What the task asks: Gather every line in the records below that contains the word "divisions".

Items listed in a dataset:
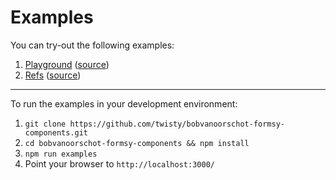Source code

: # Examples

You can try-out the following examples:

1. [Playground](https://twisty.github.io/bobvanoorschot-formsy-components/playground/) ([source](./playground/))
2. [Refs](https://twisty.github.io/bobvanoorschot-formsy-components/refs/) ([source](./refs/))

---

To run the examples in your development environment:

1. `git clone https://github.com/twisty/bobvanoorschot-formsy-components.git`
2. `cd bobvanoorschot-formsy-components && npm install`
3. `npm run examples`
4. Point your browser to `http://localhost:3000/`
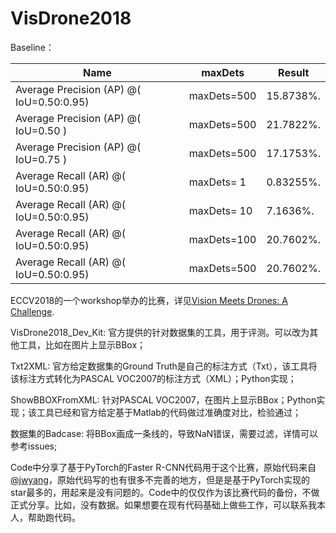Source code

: # VisDrone2018

Baseline：
 
 Name|maxDets|Result
---------------|------------------|----------------
Average Precision  (AP) @( IoU=0.50:0.95) | maxDets=500  | 15.8738%.
Average Precision  (AP) @( IoU=0.50     ) | maxDets=500  | 21.7822%.
Average Precision  (AP) @( IoU=0.75     ) | maxDets=500  | 17.1753%.
Average Recall     (AR) @( IoU=0.50:0.95) | maxDets=  1  | 0.83255%.
Average Recall     (AR) @( IoU=0.50:0.95) | maxDets= 10  | 7.1636%.
Average Recall     (AR) @( IoU=0.50:0.95) | maxDets=100  | 20.7602%.
Average Recall     (AR) @( IoU=0.50:0.95) | maxDets=500  | 20.7602%.


ECCV2018的一个workshop举办的比赛，详见[Vision Meets Drones: A Challenge](http://www.aiskyeye.com/).

VisDrone2018_Dev_Kit: 官方提供的针对数据集的工具，用于评测。可以改为其他工具，比如在图片上显示BBox；

Txt2XML: 官方给定数据集的Ground Truth是自己的标注方式（Txt），该工具将该标注方式转化为PASCAL VOC2007的标注方式（XML）；Python实现；

ShowBBOXFromXML: 针对PASCAL VOC2007，在图片上显示BBox；Python实现；该工具已经和官方给定基于Matlab的代码做过准确度对比，检验通过；

数据集的Badcase: 将BBox画成一条线的，导致NaN错误，需要过滤，详情可以参考issues;

Code中分享了基于PyTorch的Faster R-CNN代码用于这个比赛，原始代码来自[@jwyang](https://github.com/jwyang/faster-rcnn.pytorch)，原始代码写的也有很多不完善的地方，但是是基于PyTorch实现的star最多的，用起来是没有问题的。Code中的仅仅作为该比赛代码的备份，不做正式分享。比如，没有数据。如果想要在现有代码基础上做些工作，可以联系我本人，帮助跑代码。



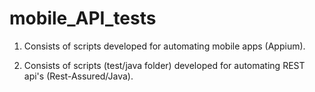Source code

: # mobile_API_tests
1) Consists of scripts developed for automating mobile apps (Appium).

2) Consists of scripts (test/java folder) developed for automating REST api's (Rest-Assured/Java).
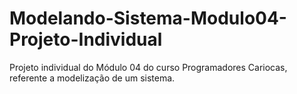 # Modelando-Sistema-Modulo04-Projeto-Individual
Projeto individual do Módulo 04 do curso Programadores Cariocas, referente a modelização de um sistema.
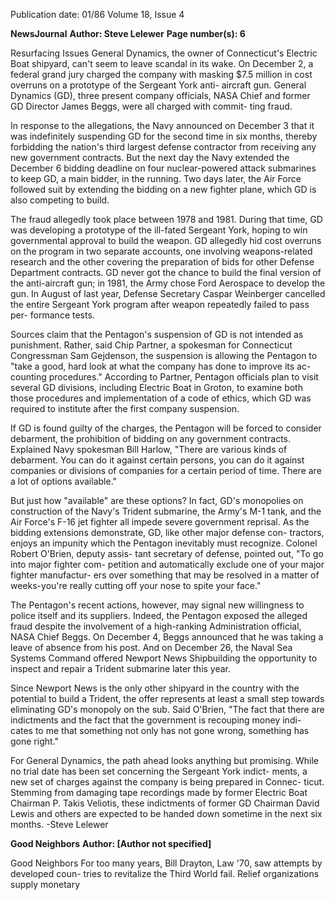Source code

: Publication date: 01/86
Volume 18, Issue 4

**NewsJournal**
**Author: Steve Lelewer**
**Page number(s): 6**

Resurfacing Issues
General Dynamics,
the owner of
Connecticut's Electric Boat shipyard,
can't seem to leave scandal in its wake.
On December 2, a federal grand jury
charged the company with masking
$7.5 million in cost overruns on a
prototype of the Sergeant York anti-
aircraft gun. General Dynamics (GD),
three present company officials, NASA
Chief and former GD Director James
Beggs, were all charged with commit-
ting fraud.

In response to the allegations, the
Navy announced on December 3 that
it was indefinitely suspending GD for
the second time in six months, thereby
forbidding the nation's third largest
defense contractor from receiving any
new government contracts. But the
next day the Navy extended the
December 6 bidding deadline on four
nuclear-powered attack submarines to
keep GD, a main bidder, in the
running. Two days later, the Air Force
followed suit by extending the bidding
on a new fighter plane, which GD is
also competing to build.

The fraud
allegedly took
place
between 1978 and 1981. During that
time, GD was developing a prototype
of the ill-fated Sergeant York, hoping
to win governmental approval to build
the weapon. GD allegedly hid cost
overruns on the program in two
separate accounts,
one involving
weapons-related research and the other
covering the preparation of bids for
other Defense Department contracts.
GD never got the chance to build the
final version of the anti-aircraft gun; in
1981, the Army chose Ford Aerospace
to develop the gun. In August of last
year,
Defense Secretary Caspar
Weinberger cancelled
the entire
Sergeant York program after
weapon repeatedly failed to pass per-
formance tests.

Sources claim that the Pentagon's
suspension of GD is not intended as
punishment.
Rather, said Chip
Partner, a spokesman for Connecticut
Congressman Sam Gejdenson, the
suspension is allowing the Pentagon to
"take a good, hard look at what the
company has done to improve its ac-
counting procedures." According to
Partner, Pentagon officials plan to visit
several GD divisions,
including
Electric Boat in Groton, to examine
both
those procedures and
implementation of a code of ethics,
which GD was required to institute
after the first company suspension.

If GD is found guilty of the charges,
the Pentagon will be forced to consider
debarment, the prohibition of bidding
on
any government contracts.
Explained
Navy spokesman
Bill
Harlow, "There are various kinds of
debarment. You can do it against
certain persons, you can do it against
companies or divisions of companies
for a certain period of time. There are
a lot of options available."

But just how "available" are these
options? In fact, GD's monopolies on
construction of the Navy's Trident
submarine, the Army's M-1 tank, and
the Air Force's F-16 jet fighter all
impede severe government reprisal. As
the bidding extensions demonstrate,
GD, like other major defense con-
tractors, enjoys an impunity which the
Pentagon inevitably must recognize.
Colonel Robert O'Brien, deputy assis-
tant secretary of defense, pointed out,
"To go
into major
fighter com-
petition and automatically exclude
one of your major fighter manufactur-
ers over something that may be
resolved in a matter of weeks-you're
really cutting off your nose to spite
your face."

The Pentagon's recent actions,
however, may signal new willingness
to police itself and its suppliers.
Indeed, the Pentagon exposed the
alleged fraud despite the involvement
of a
high-ranking Administration
official,
NASA Chief Beggs.
On
December 4, Beggs announced that he
was taking a leave of absence from his
post. And on December 26, the Naval
Sea Systems Command offered
Newport
News Shipbuilding the
opportunity to inspect and repair a
Trident submarine later this year.

Since Newport News is the only other
shipyard in the country with the
potential to build a Trident, the offer
represents at least a small step towards
eliminating GD's monopoly on the
sub. Said O'Brien, "The fact that there
are indictments and the fact that the
government is recouping money indi-
cates to me that something not only has
not gone wrong, something has gone
right."

For General Dynamics, the path
ahead looks anything but promising.
While no trial date has been set
concerning the Sergeant York indict-
ments, a new set of charges against the
company is being prepared in Connec-
ticut. Stemming from damaging tape
recordings made by former Electric
Boat Chairman P. Takis Veliotis, these
indictments of former GD Chairman
David Lewis and others are expected
to be handed down sometime in the
next six months.
-Steve Lelewer



**Good Neighbors**
**Author:  [Author not specified]**

Good Neighbors
For too many years, Bill Drayton, Law
'70, saw attempts by developed coun-
tries to revitalize the Third World fail.
Relief organizations supply monetary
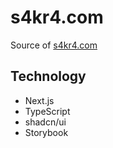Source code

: # s4kr4.com

Source of [s4kr4.com](https://s4kr4.com)

## Technology

- Next.js
- TypeScript
- shadcn/ui
- Storybook
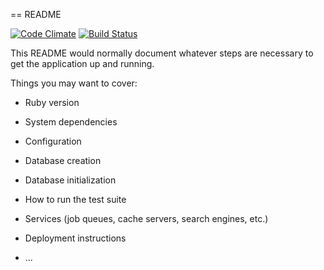 == README

[![Code Climate](https://codeclimate.com/github/jvanbaarsen/GitProTips.png)](https://codeclimate.com/github/jvanbaarsen/GitProTips)
[![Build Status](https://travis-ci.org/jvanbaarsen/GitProTips.png?branch=master)](https://travis-ci.org/jvanbaarsen/GitProTips)

This README would normally document whatever steps are necessary to get the
application up and running.

Things you may want to cover:

* Ruby version

* System dependencies

* Configuration

* Database creation

* Database initialization

* How to run the test suite

* Services (job queues, cache servers, search engines, etc.)

* Deployment instructions

* ...


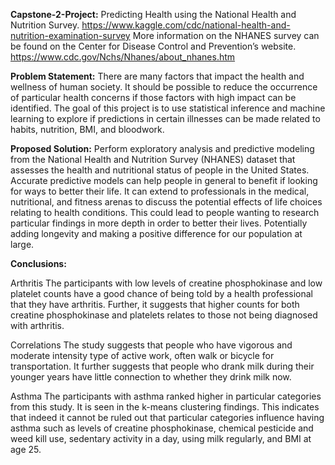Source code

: **Capstone-2-Project:**
  Predicting Health using the National Health and Nutrition Survey.
https://www.kaggle.com/cdc/national-health-and-nutrition-examination-survey
More information on the NHANES survey can be found on the Center for Disease Control and Prevention’s website.
https://www.cdc.gov/Nchs/Nhanes/about_nhanes.htm


**Problem Statement:**
  There are many factors that impact the health and wellness of human society.  It should be possible to reduce the occurrence of particular health concerns if those factors with high impact can be identified. The goal of this project is to use statistical inference and machine learning to explore if predictions in certain illnesses can be made related to habits, nutrition, BMI, and bloodwork.  

**Proposed Solution:**
  Perform exploratory analysis and predictive modeling from the National Health and Nutrition Survey (NHANES) dataset that assesses the health and nutritional status of people in the United States.     
Accurate predictive models can help people in general to benefit if looking for ways to better their life.
It can extend to professionals in the medical, nutritional, and fitness arenas to discuss the potential effects of life choices relating to health conditions. 
This could lead to people wanting to research particular findings in more depth in order to better their lives.  Potentially adding longevity and making a positive difference for our population at large.

**Conclusions:**

Arthritis
The participants with low levels of creatine phosphokinase and low platelet counts have a good chance of being told by a health professional that they have arthritis. Further, it suggests that higher counts for both creatine phosphokinase and platelets relates to those not being diagnosed with arthritis.

Correlations
The study suggests that people who have vigorous and moderate intensity type of active work, often walk or bicycle for transportation.  It further suggests that people who drank milk during their younger years have little connection to whether they drink milk now.  

Asthma
The participants with asthma ranked higher in particular categories from this study.  It is seen in the k-means clustering findings.  This indicates that indeed it cannot be ruled out that particular categories influence having asthma such as levels of creatine phosphokinase, chemical pesticide and weed kill use, sedentary activity in a day, using milk regularly, and BMI at age 25. 

 

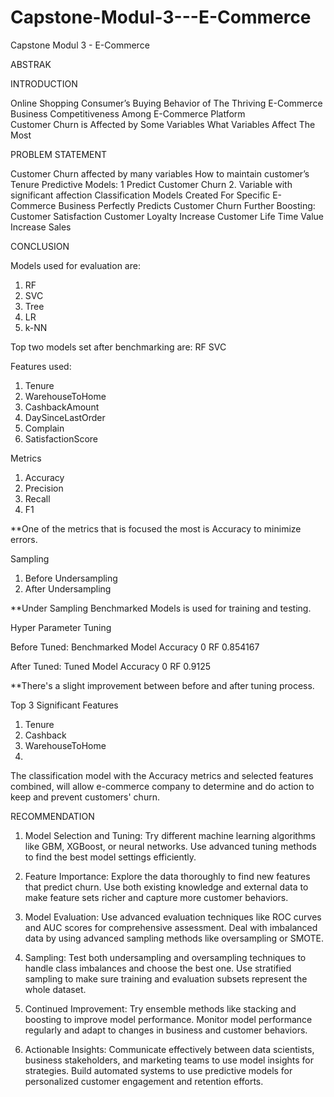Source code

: # Capstone-Modul-3---E-Commerce
Capstone Modul 3 - E-Commerce

ABSTRAK


INTRODUCTION

Online Shopping Consumer’s Buying Behavior of The Thriving E-Commerce Business
Competitiveness Among E-Commerce Platform  
Customer Churn is Affected by Some Variables
What Variables  Affect The Most

PROBLEM STATEMENT

Customer Churn affected by many variables
How to maintain customer’s Tenure
Predictive Models:
1  Predict Customer Churn
2. Variable with significant affection
Classification Models Created For Specific E-Commerce Business
Perfectly Predicts Customer Churn
Further Boosting:
Customer Satisfaction
Customer Loyalty
Increase Customer Life Time Value
Increase Sales


CONCLUSION

Models used for evaluation are:
1. RF 
2. SVC 
3. Tree
4. LR 
5. k-NN 

Top two models set after benchmarking are: 
RF
SVC

Features used:
1. Tenure
2. WarehouseToHome
3. CashbackAmount
4. DaySinceLastOrder
5. Complain
6. SatisfactionScore

 Metrics

1. Accuracy
2. Precision
3. Recall
4. F1

**One of the metrics that is focused the most is Accuracy to minimize errors.

 Sampling

1. Before Undersampling
2. After Undersampling 

**Under Sampling Benchmarked Models is used for training and testing.

Hyper Parameter Tuning

Before Tuned:
Benchmarked Model Accuracy
0 RF 0.854167

After Tuned:
Tuned Model Accuracy
0 RF 0.9125

**There's a slight improvement between before and after tuning process.

Top 3 Significant Features

1. Tenure
2. Cashback
3. WarehouseToHome
4. 
The classification model with the Accuracy metrics and selected features combined, will allow e-commerce company to determine and do action to keep and prevent customers' churn.


RECOMMENDATION

1. Model Selection and Tuning:
Try different machine learning algorithms like GBM, XGBoost, or neural networks.
Use advanced tuning methods to find the best model settings efficiently.

2. Feature Importance:
Explore the data thoroughly to find new features that predict churn.
Use both existing knowledge and external data to make feature sets richer and capture more customer behaviors.

3. Model Evaluation:
Use advanced evaluation techniques like ROC curves and AUC scores for comprehensive assessment.
Deal with imbalanced data by using advanced sampling methods like oversampling or SMOTE.

4. Sampling:
Test both undersampling and oversampling techniques to handle class imbalances and choose the best one.
Use stratified sampling to make sure training and evaluation subsets represent the whole dataset.

5. Continued Improvement:
Try ensemble methods like stacking and boosting to improve model performance.
Monitor model performance regularly and adapt to changes in business and customer behaviors.

6. Actionable Insights:
Communicate effectively between data scientists, business stakeholders, and marketing teams to use model insights for strategies.
Build automated systems to use predictive models for personalized customer engagement and retention efforts.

Worked solution:
several GD divisions,
companies or divisions of companies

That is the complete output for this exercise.